The President of the United States plans to visit the Palace of Westminster. A Lebanese-born terrorist aims to assassinate him; Roger Barlow, a hapless, bicycle-riding, tousled-haired MP aims to foil the attack in order to distract from a scandal involving his financial entanglement in a lingerie shop named Eulalie.
Reception
Seventy-Two Virgins received mixed to positive reviews on original release. David Smith, writing for The Observer, said "despite the pacy narration, there is a sense of going nowhere fast," but praised the humour, saying "Yet while Johnson is a heroic failure as a novelist, he scores in his comic handling of those most sensitive issues: the ideological motives of Muslim suicide bombers and the mixed blessings of the American empire.

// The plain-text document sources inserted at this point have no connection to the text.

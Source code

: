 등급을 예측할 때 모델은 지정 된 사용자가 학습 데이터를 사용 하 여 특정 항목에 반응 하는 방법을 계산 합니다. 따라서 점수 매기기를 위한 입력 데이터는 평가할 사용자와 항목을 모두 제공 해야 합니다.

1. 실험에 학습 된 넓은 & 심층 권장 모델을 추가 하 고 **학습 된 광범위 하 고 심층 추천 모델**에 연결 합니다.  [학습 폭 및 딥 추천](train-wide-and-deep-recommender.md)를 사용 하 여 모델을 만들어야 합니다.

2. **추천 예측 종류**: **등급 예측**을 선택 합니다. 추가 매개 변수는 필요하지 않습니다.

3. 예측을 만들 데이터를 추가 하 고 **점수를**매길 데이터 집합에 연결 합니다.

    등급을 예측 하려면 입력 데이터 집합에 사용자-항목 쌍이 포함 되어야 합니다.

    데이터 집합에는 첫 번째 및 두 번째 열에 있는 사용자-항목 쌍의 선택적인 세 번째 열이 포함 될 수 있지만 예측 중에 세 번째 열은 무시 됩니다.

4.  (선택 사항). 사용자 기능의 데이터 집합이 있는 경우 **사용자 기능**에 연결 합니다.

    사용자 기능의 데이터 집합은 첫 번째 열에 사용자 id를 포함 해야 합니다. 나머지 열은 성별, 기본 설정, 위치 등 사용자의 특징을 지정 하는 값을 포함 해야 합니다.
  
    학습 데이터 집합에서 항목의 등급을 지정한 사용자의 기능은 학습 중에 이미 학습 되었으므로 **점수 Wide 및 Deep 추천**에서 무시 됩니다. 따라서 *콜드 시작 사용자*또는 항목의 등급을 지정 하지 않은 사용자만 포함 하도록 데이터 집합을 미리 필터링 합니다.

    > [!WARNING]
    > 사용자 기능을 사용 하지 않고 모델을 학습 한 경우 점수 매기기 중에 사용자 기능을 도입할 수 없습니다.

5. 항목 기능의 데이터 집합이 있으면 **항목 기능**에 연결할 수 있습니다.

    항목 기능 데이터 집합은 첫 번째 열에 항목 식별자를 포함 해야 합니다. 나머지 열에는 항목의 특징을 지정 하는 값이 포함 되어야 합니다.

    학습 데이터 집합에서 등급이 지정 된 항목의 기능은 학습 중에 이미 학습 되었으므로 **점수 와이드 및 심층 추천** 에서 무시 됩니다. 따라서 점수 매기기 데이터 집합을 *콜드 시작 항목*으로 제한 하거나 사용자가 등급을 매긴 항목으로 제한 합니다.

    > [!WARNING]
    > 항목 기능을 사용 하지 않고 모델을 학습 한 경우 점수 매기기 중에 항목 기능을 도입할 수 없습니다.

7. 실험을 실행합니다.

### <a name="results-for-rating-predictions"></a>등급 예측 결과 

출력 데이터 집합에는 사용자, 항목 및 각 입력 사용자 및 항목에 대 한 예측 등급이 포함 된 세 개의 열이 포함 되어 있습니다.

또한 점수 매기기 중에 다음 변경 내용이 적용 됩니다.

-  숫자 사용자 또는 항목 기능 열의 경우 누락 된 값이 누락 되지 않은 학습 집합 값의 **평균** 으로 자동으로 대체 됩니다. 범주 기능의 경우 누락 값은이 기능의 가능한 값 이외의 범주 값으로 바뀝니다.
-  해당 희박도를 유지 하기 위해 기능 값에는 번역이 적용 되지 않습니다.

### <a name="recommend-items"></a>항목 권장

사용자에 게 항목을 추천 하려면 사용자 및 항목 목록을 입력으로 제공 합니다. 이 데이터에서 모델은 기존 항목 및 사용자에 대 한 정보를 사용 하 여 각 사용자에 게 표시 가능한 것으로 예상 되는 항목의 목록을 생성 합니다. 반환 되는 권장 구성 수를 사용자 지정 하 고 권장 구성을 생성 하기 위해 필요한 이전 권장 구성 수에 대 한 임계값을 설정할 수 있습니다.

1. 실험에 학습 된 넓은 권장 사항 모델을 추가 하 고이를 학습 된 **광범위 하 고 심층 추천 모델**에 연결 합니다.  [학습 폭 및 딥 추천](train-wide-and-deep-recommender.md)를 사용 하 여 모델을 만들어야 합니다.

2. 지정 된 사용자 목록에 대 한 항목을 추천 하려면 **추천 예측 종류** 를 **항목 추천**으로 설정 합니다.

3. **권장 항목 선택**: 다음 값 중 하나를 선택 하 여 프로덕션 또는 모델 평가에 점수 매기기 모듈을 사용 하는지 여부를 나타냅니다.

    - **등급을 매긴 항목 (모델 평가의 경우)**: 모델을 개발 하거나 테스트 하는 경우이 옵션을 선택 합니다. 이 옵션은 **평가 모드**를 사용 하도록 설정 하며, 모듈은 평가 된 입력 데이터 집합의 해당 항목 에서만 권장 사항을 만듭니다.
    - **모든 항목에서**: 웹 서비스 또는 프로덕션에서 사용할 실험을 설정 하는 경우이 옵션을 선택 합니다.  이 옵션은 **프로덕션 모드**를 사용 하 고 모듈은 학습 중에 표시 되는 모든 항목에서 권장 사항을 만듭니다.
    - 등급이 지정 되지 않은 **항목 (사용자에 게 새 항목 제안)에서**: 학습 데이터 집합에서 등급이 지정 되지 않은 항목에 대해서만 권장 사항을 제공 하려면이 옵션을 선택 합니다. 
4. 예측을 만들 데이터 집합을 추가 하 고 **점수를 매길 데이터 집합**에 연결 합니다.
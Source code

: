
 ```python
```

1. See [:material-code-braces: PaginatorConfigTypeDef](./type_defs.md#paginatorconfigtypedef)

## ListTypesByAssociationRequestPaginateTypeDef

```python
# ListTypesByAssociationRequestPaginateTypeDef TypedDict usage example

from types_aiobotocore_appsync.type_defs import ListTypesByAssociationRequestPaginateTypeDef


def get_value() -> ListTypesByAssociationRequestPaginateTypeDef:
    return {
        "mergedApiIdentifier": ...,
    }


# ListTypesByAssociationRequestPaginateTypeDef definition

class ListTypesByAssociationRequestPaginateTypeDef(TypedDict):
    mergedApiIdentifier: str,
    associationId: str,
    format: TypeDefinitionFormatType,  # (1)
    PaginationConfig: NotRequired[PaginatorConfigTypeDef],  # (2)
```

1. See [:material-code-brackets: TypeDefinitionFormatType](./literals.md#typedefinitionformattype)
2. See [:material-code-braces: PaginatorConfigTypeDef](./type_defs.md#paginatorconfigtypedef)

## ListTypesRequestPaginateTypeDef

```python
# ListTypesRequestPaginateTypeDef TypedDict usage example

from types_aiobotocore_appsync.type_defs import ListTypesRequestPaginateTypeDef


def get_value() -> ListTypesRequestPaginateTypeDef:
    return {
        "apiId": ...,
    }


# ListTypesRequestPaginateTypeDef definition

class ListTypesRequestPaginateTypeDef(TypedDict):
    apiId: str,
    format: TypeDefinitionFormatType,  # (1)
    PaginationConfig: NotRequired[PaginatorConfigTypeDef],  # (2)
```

The playing of these as pantomime risks causing offence, but, as in person, Johnson succeeds in being charming and sincere." The Spectator gave it a positive review, Douglas Hurd comparing it to P. G. Wodehouse and praising the "rollicking pace and continuous outpouring of comic invention"; however, he also said that it read like it had been written in three days. In the Literary Review, Philip Oakes said that the "Thrills muffled by relentless jokiness and inordinate length of book." Attention was refocused on Seventy-Two Virgins in 2019, with Johnson poised to win the Conservative Party leadership election and become Prime Minister of the United Kingdom. In The Guardian, Mark Lawson noted that "it's striking that Barlow’s view – that public value should make private conduct irrelevant – is one the writer has continued to embrace through domestic troubles." He noted the anti-French and anti-American tone, and pointed out the use of offensive language: "references to 'Islamic headcases' and 'Islamic nutcases'. Arabs are casually noted to have 'hook noses' and 'slanty eyes'; a mixed-race Briton is called 'coffee-coloured'; and there are mentions of 'pikeys' and people who are 'half-caste'." Sexist content was also noted. More sinister was that "the suggestion – from both an external observer, and the protagonist’s inner voice – that Barlow may be a fraud. His assistant worries that, under the jaunty vaudeville act, there are no real core ideals, values or beliefs." The novel was also criticised for depicting Jews as "controlling the media" and being able to "fiddle" elections. During the 2019 general election campaign, Catherine Bennett similarly argued that the novel "amounts to a compelling case for character reappraisal" and that its perceived tendency to evaluate women's worth "according to their fuckability on the – sometimes eccentric – Johnson scale" indicates a lack of "interest in addressing, for instance, sex discrimination, harassment, the gender pay gap".